A resource overhang is a development jolt waiting to happen. Eliezer Yudkowsky on hard AI takeoff (from December 2008):
… hominid brain size increased by a factor of five over the course of around five million years. You might want to think very seriously about the contrast between that idiom, and a successful AI being able to expand onto five thousand times as much hardware over the course of five minutes — when you are pondering possible hard takeoffs, and whether the AI trajectory ought to look similar to human experience.
A subtler sort of hardware overhang, I suspect, is represented by modern CPUs have a 2GHz serial speed, in contrast to neurons that spike 100 times per second on a good day. The “hundred-step rule” in computational neuroscience is a rule of thumb that any postulated neural algorithm which runs in realtime has to perform its job in less than 100 serial steps one after the other. We do not understand how to efficiently use the computer hardware we have now, to do intelligent thinking.
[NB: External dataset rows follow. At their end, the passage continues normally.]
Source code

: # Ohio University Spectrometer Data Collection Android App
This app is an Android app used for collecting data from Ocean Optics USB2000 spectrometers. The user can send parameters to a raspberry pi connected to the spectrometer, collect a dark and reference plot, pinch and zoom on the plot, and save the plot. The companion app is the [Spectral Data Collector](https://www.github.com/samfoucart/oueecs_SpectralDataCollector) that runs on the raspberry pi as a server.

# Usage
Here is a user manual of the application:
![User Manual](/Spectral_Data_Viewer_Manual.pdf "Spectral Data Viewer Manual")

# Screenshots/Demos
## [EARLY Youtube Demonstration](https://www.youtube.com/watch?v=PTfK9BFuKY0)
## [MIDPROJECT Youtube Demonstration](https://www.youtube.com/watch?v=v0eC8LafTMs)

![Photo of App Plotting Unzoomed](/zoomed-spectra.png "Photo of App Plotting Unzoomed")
But the much-vaunted “massive parallelism” of the human brain, is, I suspect, mostly cache lookups to make up for the sheer awkwardness of the brain’s serial slowness — if your computer ran at 200Hz, you’d have to resort to all sorts of absurdly massive parallelism to get anything done in realtime. I suspect that, if correctly designed, a midsize computer cluster would be able to get high-grade thinking done at a serial speed much faster than human, even if the total parallel computing power was less.
So that’s another kind of overhang: because our computing hardware has run so far ahead of AI theory, we have incredibly fast computers we don’t know how to use for thinking; getting AI right could produce a huge, discontinuous jolt, as the speed of high-grade thought on this planet suddenly dropped into computer time.
A still subtler kind of overhang would be represented by human failure to use our gathered experimental data efficiently.